→ What is being asked: Look through the material below. Return exactly the lines from the one with "Integrated ReactJS directly" through the one with "## *API Readiness:*", both included.

──────────────────────────────

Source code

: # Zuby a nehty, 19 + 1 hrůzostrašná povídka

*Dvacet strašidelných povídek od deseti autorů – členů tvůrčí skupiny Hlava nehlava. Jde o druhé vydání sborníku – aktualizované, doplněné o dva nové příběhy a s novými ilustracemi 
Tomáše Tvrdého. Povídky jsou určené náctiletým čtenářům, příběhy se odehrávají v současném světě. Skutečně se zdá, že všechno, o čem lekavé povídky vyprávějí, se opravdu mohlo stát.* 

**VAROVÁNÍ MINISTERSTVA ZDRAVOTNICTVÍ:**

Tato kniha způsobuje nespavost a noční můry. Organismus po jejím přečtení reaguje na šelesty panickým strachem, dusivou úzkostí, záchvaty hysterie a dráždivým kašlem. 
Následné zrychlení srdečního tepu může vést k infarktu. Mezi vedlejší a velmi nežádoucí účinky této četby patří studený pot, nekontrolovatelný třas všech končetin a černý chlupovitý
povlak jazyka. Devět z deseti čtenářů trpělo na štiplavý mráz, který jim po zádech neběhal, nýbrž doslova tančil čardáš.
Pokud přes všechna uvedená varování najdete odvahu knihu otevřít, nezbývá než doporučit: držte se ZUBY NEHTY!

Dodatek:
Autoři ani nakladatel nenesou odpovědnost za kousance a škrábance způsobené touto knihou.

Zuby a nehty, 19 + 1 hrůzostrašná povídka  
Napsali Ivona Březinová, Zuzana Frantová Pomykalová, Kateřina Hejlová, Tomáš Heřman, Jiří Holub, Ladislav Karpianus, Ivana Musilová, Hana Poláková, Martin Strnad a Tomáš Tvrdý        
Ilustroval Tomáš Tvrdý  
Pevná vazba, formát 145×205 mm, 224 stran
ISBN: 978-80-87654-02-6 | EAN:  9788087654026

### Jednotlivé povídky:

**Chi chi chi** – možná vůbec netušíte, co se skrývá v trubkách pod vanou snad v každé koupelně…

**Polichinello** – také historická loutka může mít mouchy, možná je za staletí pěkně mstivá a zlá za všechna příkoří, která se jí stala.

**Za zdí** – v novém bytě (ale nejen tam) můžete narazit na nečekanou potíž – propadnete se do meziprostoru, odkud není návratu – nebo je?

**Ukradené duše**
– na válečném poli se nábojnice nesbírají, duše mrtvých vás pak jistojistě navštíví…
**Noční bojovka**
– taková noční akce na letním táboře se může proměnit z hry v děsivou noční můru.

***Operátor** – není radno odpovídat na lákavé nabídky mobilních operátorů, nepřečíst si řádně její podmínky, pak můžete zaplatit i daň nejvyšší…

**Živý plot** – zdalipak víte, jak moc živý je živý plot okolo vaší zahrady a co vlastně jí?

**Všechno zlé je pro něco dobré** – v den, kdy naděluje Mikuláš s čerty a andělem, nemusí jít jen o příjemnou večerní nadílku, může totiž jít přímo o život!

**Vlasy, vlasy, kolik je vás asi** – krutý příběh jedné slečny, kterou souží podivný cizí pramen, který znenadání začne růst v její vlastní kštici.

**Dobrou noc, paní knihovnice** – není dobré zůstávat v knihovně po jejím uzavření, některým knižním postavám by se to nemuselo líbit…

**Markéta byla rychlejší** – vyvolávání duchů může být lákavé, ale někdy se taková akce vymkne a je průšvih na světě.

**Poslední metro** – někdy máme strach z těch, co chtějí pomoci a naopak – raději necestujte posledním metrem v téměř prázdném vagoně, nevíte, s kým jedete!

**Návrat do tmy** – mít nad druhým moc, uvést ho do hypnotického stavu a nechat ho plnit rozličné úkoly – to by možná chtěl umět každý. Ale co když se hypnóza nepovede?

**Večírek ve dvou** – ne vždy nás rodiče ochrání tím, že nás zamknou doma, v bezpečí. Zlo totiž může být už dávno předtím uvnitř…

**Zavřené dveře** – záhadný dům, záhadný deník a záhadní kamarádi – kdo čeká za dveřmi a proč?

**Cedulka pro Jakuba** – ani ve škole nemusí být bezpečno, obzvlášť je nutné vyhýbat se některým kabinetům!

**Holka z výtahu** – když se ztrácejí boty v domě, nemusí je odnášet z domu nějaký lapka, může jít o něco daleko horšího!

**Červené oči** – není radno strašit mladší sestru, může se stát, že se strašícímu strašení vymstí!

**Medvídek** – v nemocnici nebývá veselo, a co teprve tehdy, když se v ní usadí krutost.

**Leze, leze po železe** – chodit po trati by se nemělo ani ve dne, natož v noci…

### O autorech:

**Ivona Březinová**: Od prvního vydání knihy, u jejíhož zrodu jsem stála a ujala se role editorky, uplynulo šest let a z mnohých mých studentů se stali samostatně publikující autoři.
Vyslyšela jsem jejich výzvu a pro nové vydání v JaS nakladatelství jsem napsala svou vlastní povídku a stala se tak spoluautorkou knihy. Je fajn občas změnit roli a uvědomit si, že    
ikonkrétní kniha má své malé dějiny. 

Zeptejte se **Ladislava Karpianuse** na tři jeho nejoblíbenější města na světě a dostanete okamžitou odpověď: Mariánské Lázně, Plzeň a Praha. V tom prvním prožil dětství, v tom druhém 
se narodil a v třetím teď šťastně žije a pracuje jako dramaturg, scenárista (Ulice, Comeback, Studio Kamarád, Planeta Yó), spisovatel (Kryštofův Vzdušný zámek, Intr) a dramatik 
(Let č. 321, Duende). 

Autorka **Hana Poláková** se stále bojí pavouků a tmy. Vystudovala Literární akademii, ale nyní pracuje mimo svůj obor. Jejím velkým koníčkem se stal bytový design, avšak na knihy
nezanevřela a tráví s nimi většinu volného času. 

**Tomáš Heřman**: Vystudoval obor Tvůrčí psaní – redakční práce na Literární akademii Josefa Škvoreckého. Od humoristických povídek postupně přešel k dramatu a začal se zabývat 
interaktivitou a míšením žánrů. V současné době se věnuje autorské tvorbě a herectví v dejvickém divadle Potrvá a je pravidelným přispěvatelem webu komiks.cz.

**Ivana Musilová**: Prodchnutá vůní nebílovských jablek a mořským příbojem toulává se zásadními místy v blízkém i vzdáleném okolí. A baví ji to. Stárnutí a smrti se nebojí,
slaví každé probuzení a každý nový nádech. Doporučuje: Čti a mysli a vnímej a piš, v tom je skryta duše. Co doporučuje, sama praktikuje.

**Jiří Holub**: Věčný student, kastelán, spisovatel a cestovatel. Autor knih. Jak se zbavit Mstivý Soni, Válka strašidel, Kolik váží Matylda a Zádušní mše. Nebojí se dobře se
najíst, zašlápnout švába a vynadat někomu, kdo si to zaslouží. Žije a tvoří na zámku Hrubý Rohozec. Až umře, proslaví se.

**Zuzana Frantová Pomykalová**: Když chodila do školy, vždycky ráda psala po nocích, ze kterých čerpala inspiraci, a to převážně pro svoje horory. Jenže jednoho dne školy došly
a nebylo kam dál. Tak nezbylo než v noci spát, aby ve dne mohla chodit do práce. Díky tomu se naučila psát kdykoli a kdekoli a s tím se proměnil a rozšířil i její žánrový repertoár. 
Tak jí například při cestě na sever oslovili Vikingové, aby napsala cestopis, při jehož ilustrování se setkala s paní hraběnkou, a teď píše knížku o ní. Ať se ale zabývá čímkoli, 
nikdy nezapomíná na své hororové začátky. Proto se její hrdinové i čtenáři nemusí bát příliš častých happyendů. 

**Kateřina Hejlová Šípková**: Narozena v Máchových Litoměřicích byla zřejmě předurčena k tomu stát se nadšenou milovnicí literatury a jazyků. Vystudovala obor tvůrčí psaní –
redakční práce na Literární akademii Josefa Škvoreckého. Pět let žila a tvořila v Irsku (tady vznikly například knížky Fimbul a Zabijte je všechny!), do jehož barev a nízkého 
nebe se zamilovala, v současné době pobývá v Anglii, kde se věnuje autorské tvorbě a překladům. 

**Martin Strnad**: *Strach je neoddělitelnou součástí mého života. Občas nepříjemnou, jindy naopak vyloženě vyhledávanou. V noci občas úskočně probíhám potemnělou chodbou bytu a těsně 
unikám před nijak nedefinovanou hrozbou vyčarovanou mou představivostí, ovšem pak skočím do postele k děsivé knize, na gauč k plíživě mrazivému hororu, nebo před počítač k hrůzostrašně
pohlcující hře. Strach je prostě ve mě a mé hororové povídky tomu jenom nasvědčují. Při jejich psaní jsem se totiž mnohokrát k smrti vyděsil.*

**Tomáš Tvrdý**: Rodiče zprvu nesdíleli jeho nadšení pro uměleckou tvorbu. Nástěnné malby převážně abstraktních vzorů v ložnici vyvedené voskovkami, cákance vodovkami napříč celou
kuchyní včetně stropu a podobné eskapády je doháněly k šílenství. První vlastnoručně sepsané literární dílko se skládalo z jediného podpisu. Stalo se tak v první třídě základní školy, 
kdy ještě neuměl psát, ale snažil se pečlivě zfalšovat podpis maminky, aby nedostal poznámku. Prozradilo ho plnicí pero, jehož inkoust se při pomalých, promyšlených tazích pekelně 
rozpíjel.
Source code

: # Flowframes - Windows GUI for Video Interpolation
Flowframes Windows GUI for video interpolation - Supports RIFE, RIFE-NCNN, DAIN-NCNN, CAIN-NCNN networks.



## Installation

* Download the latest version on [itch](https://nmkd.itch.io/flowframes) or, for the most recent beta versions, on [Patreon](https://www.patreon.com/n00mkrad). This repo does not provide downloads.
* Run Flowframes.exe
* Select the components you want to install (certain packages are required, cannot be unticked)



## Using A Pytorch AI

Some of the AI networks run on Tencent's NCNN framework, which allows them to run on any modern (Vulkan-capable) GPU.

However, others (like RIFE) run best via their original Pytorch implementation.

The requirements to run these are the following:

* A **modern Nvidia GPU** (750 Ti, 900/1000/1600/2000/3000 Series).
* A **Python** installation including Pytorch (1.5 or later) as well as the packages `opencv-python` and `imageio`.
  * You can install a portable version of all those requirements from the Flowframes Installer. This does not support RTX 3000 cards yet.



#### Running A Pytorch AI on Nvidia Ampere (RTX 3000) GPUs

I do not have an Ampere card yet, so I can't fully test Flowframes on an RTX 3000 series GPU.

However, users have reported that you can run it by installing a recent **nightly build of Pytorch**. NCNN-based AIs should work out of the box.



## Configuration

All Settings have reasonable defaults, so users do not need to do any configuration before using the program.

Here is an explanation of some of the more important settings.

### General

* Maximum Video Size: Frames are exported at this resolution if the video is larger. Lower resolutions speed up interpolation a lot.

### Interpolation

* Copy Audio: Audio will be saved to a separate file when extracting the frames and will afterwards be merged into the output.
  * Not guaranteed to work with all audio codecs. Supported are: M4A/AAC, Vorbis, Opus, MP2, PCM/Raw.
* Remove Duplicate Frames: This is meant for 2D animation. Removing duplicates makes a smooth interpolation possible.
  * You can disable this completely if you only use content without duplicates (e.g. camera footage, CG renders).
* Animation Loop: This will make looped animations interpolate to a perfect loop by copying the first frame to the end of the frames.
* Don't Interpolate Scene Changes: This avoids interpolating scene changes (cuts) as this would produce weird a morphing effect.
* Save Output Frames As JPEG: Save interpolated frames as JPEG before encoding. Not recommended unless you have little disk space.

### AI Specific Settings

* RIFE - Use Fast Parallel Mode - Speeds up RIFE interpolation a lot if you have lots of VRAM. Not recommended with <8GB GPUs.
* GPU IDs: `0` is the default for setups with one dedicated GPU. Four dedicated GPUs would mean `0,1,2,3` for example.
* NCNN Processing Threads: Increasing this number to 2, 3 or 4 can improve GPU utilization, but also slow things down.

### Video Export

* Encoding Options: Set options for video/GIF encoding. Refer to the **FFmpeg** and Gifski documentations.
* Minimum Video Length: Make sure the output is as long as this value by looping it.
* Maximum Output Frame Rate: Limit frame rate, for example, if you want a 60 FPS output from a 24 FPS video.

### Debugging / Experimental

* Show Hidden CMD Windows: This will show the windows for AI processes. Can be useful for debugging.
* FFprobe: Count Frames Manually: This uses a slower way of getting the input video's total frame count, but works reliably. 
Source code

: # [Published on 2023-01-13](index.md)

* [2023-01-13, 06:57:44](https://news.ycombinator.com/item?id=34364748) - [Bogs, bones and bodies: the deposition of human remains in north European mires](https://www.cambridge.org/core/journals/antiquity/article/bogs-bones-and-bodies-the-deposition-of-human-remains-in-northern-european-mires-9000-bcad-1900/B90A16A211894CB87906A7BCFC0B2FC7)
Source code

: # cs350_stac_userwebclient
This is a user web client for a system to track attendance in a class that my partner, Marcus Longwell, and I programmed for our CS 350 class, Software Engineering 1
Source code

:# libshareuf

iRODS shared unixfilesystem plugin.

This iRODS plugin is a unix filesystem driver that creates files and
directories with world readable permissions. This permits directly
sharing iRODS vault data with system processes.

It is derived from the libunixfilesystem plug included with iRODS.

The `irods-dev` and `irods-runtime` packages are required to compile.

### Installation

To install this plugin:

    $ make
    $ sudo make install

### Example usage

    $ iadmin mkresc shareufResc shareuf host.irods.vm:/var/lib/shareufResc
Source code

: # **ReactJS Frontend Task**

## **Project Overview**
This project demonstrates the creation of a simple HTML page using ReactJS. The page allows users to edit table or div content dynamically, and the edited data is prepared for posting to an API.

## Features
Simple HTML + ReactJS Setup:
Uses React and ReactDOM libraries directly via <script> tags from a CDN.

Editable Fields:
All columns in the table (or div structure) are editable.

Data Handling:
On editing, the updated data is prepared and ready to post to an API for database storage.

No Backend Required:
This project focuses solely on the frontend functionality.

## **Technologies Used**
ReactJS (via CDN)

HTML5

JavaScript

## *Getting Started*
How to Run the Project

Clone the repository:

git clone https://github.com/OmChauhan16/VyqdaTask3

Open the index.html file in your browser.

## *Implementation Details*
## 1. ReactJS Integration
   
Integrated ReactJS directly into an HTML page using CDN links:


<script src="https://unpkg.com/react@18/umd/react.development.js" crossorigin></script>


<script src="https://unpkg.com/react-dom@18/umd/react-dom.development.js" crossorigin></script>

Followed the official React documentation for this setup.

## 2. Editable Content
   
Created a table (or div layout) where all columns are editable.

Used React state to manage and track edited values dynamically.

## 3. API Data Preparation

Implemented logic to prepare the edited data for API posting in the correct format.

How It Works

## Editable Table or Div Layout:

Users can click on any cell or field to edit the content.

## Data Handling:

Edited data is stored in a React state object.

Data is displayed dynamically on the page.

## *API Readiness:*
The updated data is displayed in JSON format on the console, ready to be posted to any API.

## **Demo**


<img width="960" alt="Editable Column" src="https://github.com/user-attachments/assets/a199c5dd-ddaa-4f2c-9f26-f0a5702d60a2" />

──────────────────────────────

→ Exercise solution:
Integrated ReactJS directly into an HTML page using CDN links:


<script src="https://unpkg.com/react@18/umd/react.development.js" crossorigin></script>


<script src="https://unpkg.com/react-dom@18/umd/react-dom.development.js" crossorigin></script>

Followed the official React documentation for this setup.

## 2. Editable Content
   
Created a table (or div layout) where all columns are editable.

Used React state to manage and track edited values dynamically.

## 3. API Data Preparation

Implemented logic to prepare the edited data for API posting in the correct format.

How It Works

## Editable Table or Div Layout:

Users can click on any cell or field to edit the content.

## Data Handling:

Edited data is stored in a React state object.

Data is displayed dynamically on the page.

## *API Readiness:*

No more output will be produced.